Book Review February 2007
Reviewed by Janelle Gordon
Imagine the president of a fashion retailer firing one of his best salespersons—a woman who on average sold $6,000 worth of merchandise every three hours. That’s precisely what Glen Senk, president of Anthropologie, did after observing the woman sell clothes that did not complement her customers. For Senk, his customers are his friends and Anthropologie’s goal is to help their “friends” look great, not make a quick sale.
This nonconformist way of thinking is a clear departure from the typical retail experience, where the sale is the driving force. Leaders who frown upon business as usual and welcome innovation are who readers will meet in the profiles featured in Mavericks at Work: Why the Most Original Minds in Business Win. In Mavericks at Work, authors William Taylor and Polly LaBarre argue that when it comes to thriving in a hypercompetitive marketplace, “playing it safe” is no longer playing it smart; the only way to stand out from the crowd is to stand for a truly distinctive set of ideas about where your industry should be going. Taylor, founding editor of Fast Company, and LaBarre, a former Fast Company writer, employ a journalistic style to tell the stories of 32 forward-looking companies in a variety of industries, including finance, construction and television. They divide the stories into four parts: Rethinking Competition, Reinventing Innovation, Reconnecting with Customers and Redesigning Work. Each ends with “maverick messages,” sections that condense the ideas presented in the previous chapters into “a set of action-oriented takeaways.”

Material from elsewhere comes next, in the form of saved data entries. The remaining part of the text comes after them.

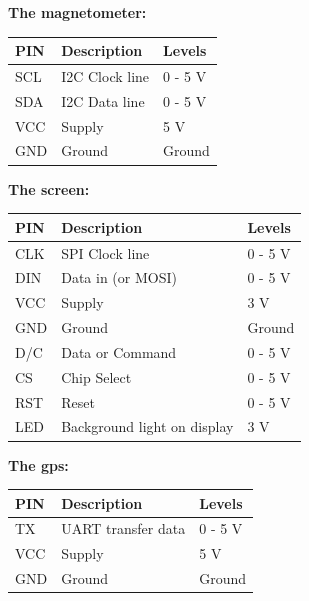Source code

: \textbf{The magnetometer:}\\
\begin{table}[H]
\centering
    \begin{tabular}{|l|l|l|}
    \hline
    PIN & Description    & Levels  \\ \hline
    SCL & I2C Clock line & 0 - 5 V \\ \hline
    SDA & I2C Data line  & 0 - 5 V \\ \hline
    VCC & Supply         & 5 V     \\ \hline
    GND & Ground         & Ground  \\ \hline
    \end{tabular}
\end{table}

\textbf{The screen:}\\
\begin{table}[H]
\centering
    \begin{tabular}{|l|l|l|}
    \hline
    PIN & Description    & Levels  \\ \hline
    CLK & SPI Clock line & 0 - 5 V \\ \hline
    DIN & Data in (or MOSI)  & 0 - 5 V \\ \hline
    VCC & Supply         & 3 V     \\ \hline
    GND & Ground         & Ground  \\ \hline
    D/C & Data or Command & 0 - 5 V \\ \hline
    CS  & Chip Select    & 0 - 5 V \\ \hline
    RST & Reset			 & 0 - 5 V \\ \hline
    LED & Background light on display & 3 V \\ \hline
    \end{tabular}
\end{table}

\textbf{The gps:}\\
\begin{table}[H]
\centering
    \begin{tabular}{|l|l|l|}
    \hline
    PIN & Description    & Levels  \\ \hline
    TX & UART transfer data  & 0 - 5 V \\ \hline
    VCC & Supply         & 5 V     \\ \hline
    GND & Ground         & Ground  \\ \hline
    \end{tabular}
\end{table}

Who are some of these mavericks at work? In Rethinking the Competition, Arkadi Kuhlmann, president and CEO of internet bank ING Direct USA, stands out. Kuhlmann and the other mavericks profiled not only lead a company, but also a cause. Each has a sense of business purpose that sets them apart from their rivals. ING Direct USA creates simple financial products that make it easy and financially rewarding for its customers to save money. To that end, ING Direct does not issue credit cards, market car loans or provide checking accounts. High-maintenance customers who break bank rules are “fired” and their accounts closed. Rule infractions include calling customer service too many times and conducting large transfers for short periods of time to skim off some interest. The “firings” keep costs low and savings are passed on to the little guy or girl that believes in the bank’s simplicity.
Leaders who embrace the idea that “nobody is as smart as everybody” populate part two, Reinventing Innovation. For example, Rob McEwen, chairman and CEO of Canadian-based gold-mining company Goldcorp Inc., initiated the open source “Goldcorp Challenge” to improve his company’s drilling prospects. Goldcorp posted its mining data online for scientists to download, analyze and later submit drilling plans in a competition. The winners received money and industry recognition, while Goldcorp collected several new drilling targets.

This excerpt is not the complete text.